Exercise details: What's wanted here is the full listing below, repeated exactly, with no images in it.

Listed records:
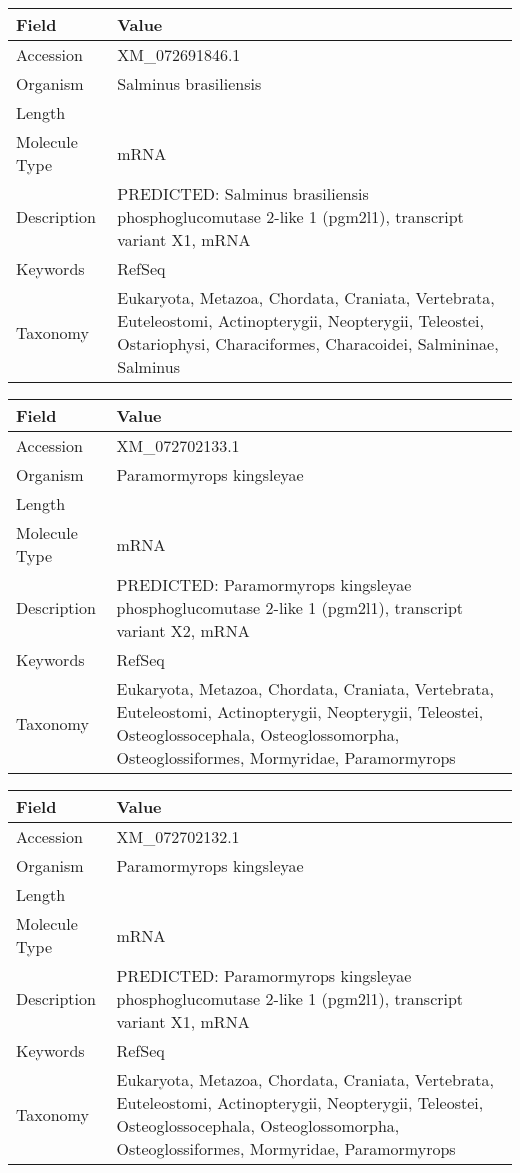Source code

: \documentclass[10pt]{article}
\begin{document}
\vspace{1em}
{\footnotesize
\begin{longtable}{>{\raggedright\arraybackslash}p{4.5cm} >{\raggedright\arraybackslash}p{11.5cm}}
\textbf{Field} & \textbf{Value} \\
\hline
Accession & XM\_072691846.1 \\
Organism & Salminus brasiliensis \\
Length & 4322 \\
Molecule Type & mRNA \\
Description & PREDICTED: Salminus brasiliensis phosphoglucomutase 2-like 1 (pgm2l1), transcript variant X1, mRNA \\
Keywords & RefSeq \\
Taxonomy & Eukaryota, Metazoa, Chordata, Craniata, Vertebrata, Euteleostomi, Actinopterygii, Neopterygii, Teleostei, Ostariophysi, Characiformes, Characoidei, Salmininae, Salminus \\
\end{longtable}
}

\vspace{1em}
{\footnotesize
\begin{longtable}{>{\raggedright\arraybackslash}p{4.5cm} >{\raggedright\arraybackslash}p{11.5cm}}
\textbf{Field} & \textbf{Value} \\
\hline
Accession & XM\_072702133.1 \\
Organism & Paramormyrops kingsleyae \\
Length & 5964 \\
Molecule Type & mRNA \\
Description & PREDICTED: Paramormyrops kingsleyae phosphoglucomutase 2-like 1 (pgm2l1), transcript variant X2, mRNA \\
Keywords & RefSeq \\
Taxonomy & Eukaryota, Metazoa, Chordata, Craniata, Vertebrata, Euteleostomi, Actinopterygii, Neopterygii, Teleostei, Osteoglossocephala, Osteoglossomorpha, Osteoglossiformes, Mormyridae, Paramormyrops \\
\end{longtable}
}

\vspace{1em}
{\footnotesize
\begin{longtable}{>{\raggedright\arraybackslash}p{4.5cm} >{\raggedright\arraybackslash}p{11.5cm}}
\textbf{Field} & \textbf{Value} \\
\hline
Accession & XM\_072702132.1 \\
Organism & Paramormyrops kingsleyae \\
Length & 6039 \\
Molecule Type & mRNA \\
Description & PREDICTED: Paramormyrops kingsleyae phosphoglucomutase 2-like 1 (pgm2l1), transcript variant X1, mRNA \\
Keywords & RefSeq \\
Taxonomy & Eukaryota, Metazoa, Chordata, Craniata, Vertebrata, Euteleostomi, Actinopterygii, Neopterygii, Teleostei, Osteoglossocephala, Osteoglossomorpha, Osteoglossiformes, Mormyridae, Paramormyrops \\
\end{longtable}
}
\end{document}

Answer space:
Source code

: \documentclass[10pt]{article}
\begin{document}
\vspace{1em}
{\footnotesize
\begin{longtable}{>{\raggedright\arraybackslash}p{4.5cm} >{\raggedright\arraybackslash}p{11.5cm}}
\textbf{Field} & \textbf{Value} \\
\hline
Accession & XM\_072691846.1 \\
Organism & Salminus brasiliensis \\
Length & 4322 \\
Molecule Type & mRNA \\
Description & PREDICTED: Salminus brasiliensis phosphoglucomutase 2-like 1 (pgm2l1), transcript variant X1, mRNA \\
Keywords & RefSeq \\
Taxonomy & Eukaryota, Metazoa, Chordata, Craniata, Vertebrata, Euteleostomi, Actinopterygii, Neopterygii, Teleostei, Ostariophysi, Characiformes, Characoidei, Salmininae, Salminus \\
\end{longtable}
}

\vspace{1em}
{\footnotesize
\begin{longtable}{>{\raggedright\arraybackslash}p{4.5cm} >{\raggedright\arraybackslash}p{11.5cm}}
\textbf{Field} & \textbf{Value} \\
\hline
Accession & XM\_072702133.1 \\
Organism & Paramormyrops kingsleyae \\
Length & 5964 \\
Molecule Type & mRNA \\
Description & PREDICTED: Paramormyrops kingsleyae phosphoglucomutase 2-like 1 (pgm2l1), transcript variant X2, mRNA \\
Keywords & RefSeq \\
Taxonomy & Eukaryota, Metazoa, Chordata, Craniata, Vertebrata, Euteleostomi, Actinopterygii, Neopterygii, Teleostei, Osteoglossocephala, Osteoglossomorpha, Osteoglossiformes, Mormyridae, Paramormyrops \\
\end{longtable}
}

\vspace{1em}
{\footnotesize
\begin{longtable}{>{\raggedright\arraybackslash}p{4.5cm} >{\raggedright\arraybackslash}p{11.5cm}}
\textbf{Field} & \textbf{Value} \\
\hline
Accession & XM\_072702132.1 \\
Organism & Paramormyrops kingsleyae \\
Length & 6039 \\
Molecule Type & mRNA \\
Description & PREDICTED: Paramormyrops kingsleyae phosphoglucomutase 2-like 1 (pgm2l1), transcript variant X1, mRNA \\
Keywords & RefSeq \\
Taxonomy & Eukaryota, Metazoa, Chordata, Craniata, Vertebrata, Euteleostomi, Actinopterygii, Neopterygii, Teleostei, Osteoglossocephala, Osteoglossomorpha, Osteoglossiformes, Mormyridae, Paramormyrops \\
\end{longtable}
}
\end{document}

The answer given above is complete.